Friday, October 3, 2008

Knowledge Management and Innovation interactive group meeting

Today I went to one more meeting at this group and the main topic to discuss was Management Model for KM. First, Correios (Biggest mail company of Brazil) presented how is their management model, and then Gerdau (a brazilian multinational siderurgy company) presented their model and an interesting case of Community of Practice. At the end of the presentation session Petrobras presented the strategic plan for KM to 2020.

After a coffee-break, where I had a chance to talk to many people from different companies including a guy from Petrobras that told me about a book “The Living Company” written by Arie De Geus, who worked in Shell for many years and his book is one of the references for Knowledge Management.

At the discussion part I was together in a table with some other private companies to discuss how can we get a management model for knowledge management in place. Not only what is needed but also how can we get there. The answer was that we need first a “click” in somebody’s head to realize that KM can be something to help his/her needs for the moment or for the future. Then, one of the ways the group realized this model could appear (thinking bottom-up) was this person getting what are the strategic goals of the company, articulate with sponsors intra-area and inter-areas, check the existing actions, and draw some possible scenarios for future and how those can impact an area or even a company result. One of the things this model must have is consider 4 big areas:
  • Strategy (aligned to the company strategy),
  • Structure (formal or informal, KM needs a representative person that will be the owner),
  • Processes/Technology (to give directions on how the knowledge will be managed and supported by what) and
  • People (the ones who have the knowledge).
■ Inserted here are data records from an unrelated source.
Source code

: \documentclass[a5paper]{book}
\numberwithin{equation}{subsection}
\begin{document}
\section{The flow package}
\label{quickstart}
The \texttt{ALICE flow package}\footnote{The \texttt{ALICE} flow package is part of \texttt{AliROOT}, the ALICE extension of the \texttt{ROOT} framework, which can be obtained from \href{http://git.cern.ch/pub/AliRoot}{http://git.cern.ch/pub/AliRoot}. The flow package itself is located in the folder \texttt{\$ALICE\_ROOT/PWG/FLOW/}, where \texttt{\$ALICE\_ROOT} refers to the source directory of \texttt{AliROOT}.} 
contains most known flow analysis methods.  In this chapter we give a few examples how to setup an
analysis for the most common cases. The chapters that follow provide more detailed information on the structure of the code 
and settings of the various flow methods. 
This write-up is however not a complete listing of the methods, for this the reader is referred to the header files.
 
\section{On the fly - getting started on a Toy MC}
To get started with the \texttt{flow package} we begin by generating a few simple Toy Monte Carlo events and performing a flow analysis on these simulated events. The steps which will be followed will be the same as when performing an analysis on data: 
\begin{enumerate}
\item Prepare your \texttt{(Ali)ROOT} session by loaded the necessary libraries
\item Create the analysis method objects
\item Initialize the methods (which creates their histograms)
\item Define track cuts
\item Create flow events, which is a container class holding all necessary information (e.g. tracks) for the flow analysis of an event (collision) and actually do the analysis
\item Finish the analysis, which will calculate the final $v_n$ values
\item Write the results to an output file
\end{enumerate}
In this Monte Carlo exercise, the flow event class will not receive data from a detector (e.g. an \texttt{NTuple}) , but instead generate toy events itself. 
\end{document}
I came back with a lot of ideas in my mind, thinking on how to bring Shell KM (that is strong in different ways in other countries) to Shell Brazil.

Monday, April 14, 2008

Interactive Innovation and Knowledge Management group

Last week I received an e-mail asking me if I could be the focal point in Shell Brasil inside of a group that will discuss and share what is being done around innovation and knowledge management inside the big companies in Brasil. Petrobras (NOC), Vale (3rd biggest minning company), Embraer (flight constructor), 3M (innovation company), BNDES (National Bank for Development – getting specialized in intangible assets), and some brasilian government institutions: FINEP, INMETRO, ONS, ANP and TJ.

After ask my manager permission, she approved and now I’m going there to represents Shell what will be good for Shell Brasil (having a person there to share what we are doing and learning from them) and to myself (expanding my KM connections inside of the big companies in Brasil.
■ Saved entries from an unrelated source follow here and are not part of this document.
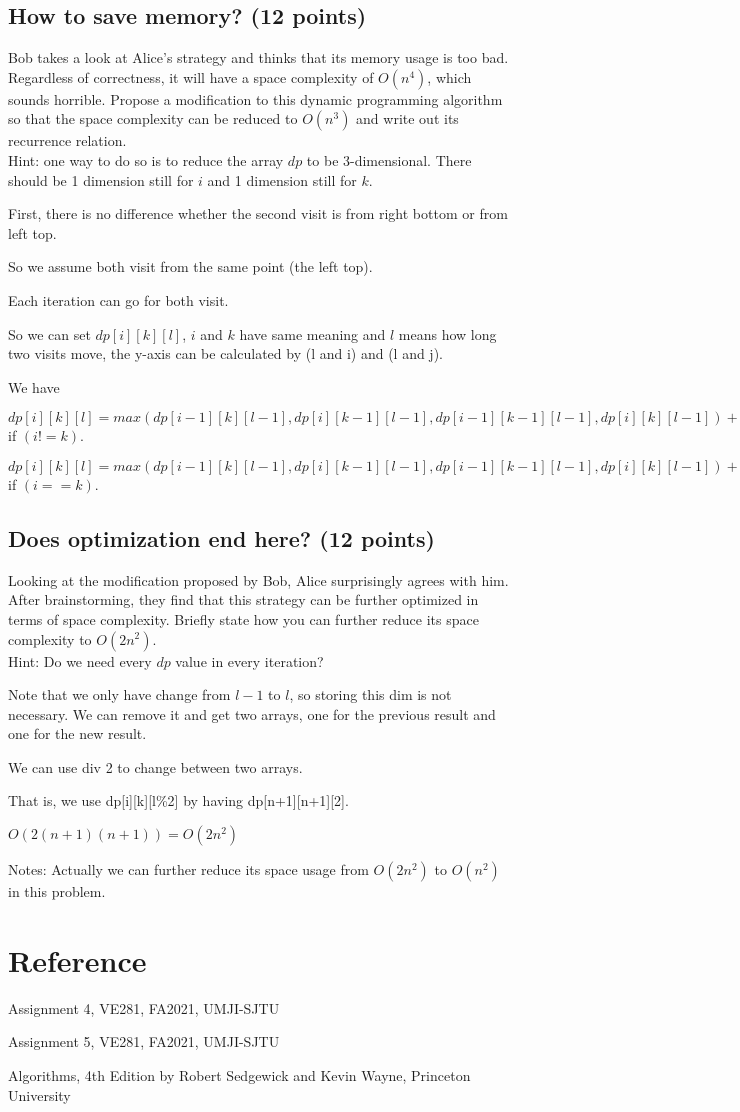 \documentclass[11pt]{exam}
\begin{document}
\subsection{How to save memory? (12 points)}
Bob takes a look at Alice's strategy and thinks that its memory usage is too bad. Regardless of correctness, it will have a space complexity of $O(n^4)$, which sounds horrible. Propose a modification to this dynamic programming algorithm so that the space complexity can be reduced to $O(n^3)$ and write out its recurrence relation.\\
Hint: one way to do so is to reduce the array $dp$ to be 3-dimensional. There should be 1 dimension still for $i$ and 1 dimension still for $k$.
\begin{solution}
    First, there is no difference whether the second visit is from right bottom or from left top.

    So we assume both visit from the same point (the left top).

    Each iteration can go for both visit.

    So we can set $dp[i][k][l]$, $i$ and $k$ have same meaning and $l$ means how long two visits move, the y-axis can be calculated by (l and i) and (l and j).

    We have

    $dp[i][k][l] = max (dp[i-1][k][l-1],dp[i][k-1][l-1],dp[i-1][k-1][l-1],dp[i][k][l-1]) + integers[i][l+2-i] + integers[k][l+2-k] $ if $(i!=k)$.

    $dp[i][k][l] = max (dp[i-1][k][l-1],dp[i][k-1][l-1],dp[i-1][k-1][l-1],dp[i][k][l-1]) + integers[i][l+2-i]  $ if $(i==k)$.
\end{solution}
\subsection{Does optimization end here? (12 points)}
Looking at the modification proposed by Bob, Alice surprisingly agrees with him. After brainstorming, they find that this strategy can be further optimized in terms of space complexity. Briefly state how you can further reduce its space complexity to $O(2n^2)$.\\
Hint: Do we need every $dp$ value in every iteration?
\begin{solution}

    Note that we only have change from $l-1$ to $l$, so storing this dim is not necessary.
    We can remove it and get two arrays, one for the previous result and one for the new result.

    We can use div 2 to change between two arrays.

    That is, we use dp[i][k][l\%2] by having dp[n+1][n+1][2].

    $O(2(n+1) (n+1) )=O(2n^2)$

\end{solution}
Notes: Actually we can further reduce its space usage from $O(2n^2)$ to $O(n^2)$ in this problem.
\newpage

\section*{Reference}
Assignment 4, VE281, FA2021, UMJI-SJTU

Assignment 5, VE281, FA2021, UMJI-SJTU

Algorithms, 4th Edition by Robert Sedgewick and Kevin Wayne, Princeton University
\end{document}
Next 7th May there will be the first monthly meeting of this group of companies and I let you know here what happened there. Now is time to collect as much information here in Shell Brasil as possible around Innovation and KM being used. If I don’t find much I will talk about Shell global.

Regards,
Alex Lopes

Thursday, February 7, 2008

Building Knowledge Management Culture

To start my posts in this blog I would like to start to a post published in my Shell Blog that had many comments.
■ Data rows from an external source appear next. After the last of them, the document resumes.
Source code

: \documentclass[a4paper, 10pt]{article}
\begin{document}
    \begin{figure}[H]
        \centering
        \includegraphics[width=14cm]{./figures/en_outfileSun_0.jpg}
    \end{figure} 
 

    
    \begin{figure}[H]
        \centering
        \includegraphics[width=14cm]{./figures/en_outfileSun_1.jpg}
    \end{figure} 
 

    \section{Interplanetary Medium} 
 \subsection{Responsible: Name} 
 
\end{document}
I went to a presentation made by Dr. Klaus North, KM professor and founder of German KM Society, who showed KM and Inteligent companies. The presentation was here in Rio at the Federal University and was there weren't empty seats. At the presentation something interesting that came over was about the KM culture.

Most of the time that we look at KM and learn about KM, in MBA's or reading books, we always see KM in a management point of view, integrated to the business strategy, giving directions to the company, etc but there isn't much talking on how to build this KM culture at the level of people will do the KM happens at the day by day.

Companies can have a great process, tools in place, framework, management support to run KM but if there isn't an Ask - Learn - Share culture, things just don't happen. The question here is how to have this culture built? How to start it? How to onboard the sharing part of this culture at the day by day? Usually people Ask, Learn and then keeps this learning without sharing the knowledge built.

How to start doing that in our local teams? Maybe trying to put it in our GPA's a goal regarding collaboration for 2008? Maybe building a workshop to show the benefits when we have a collaboration environment that enables a leraning company? Maybe both approaches together?

Once we have a Share culture built at the team, it will start contaminating the other teams and this will becomes a company culture. Why dont you try something different today in this direction?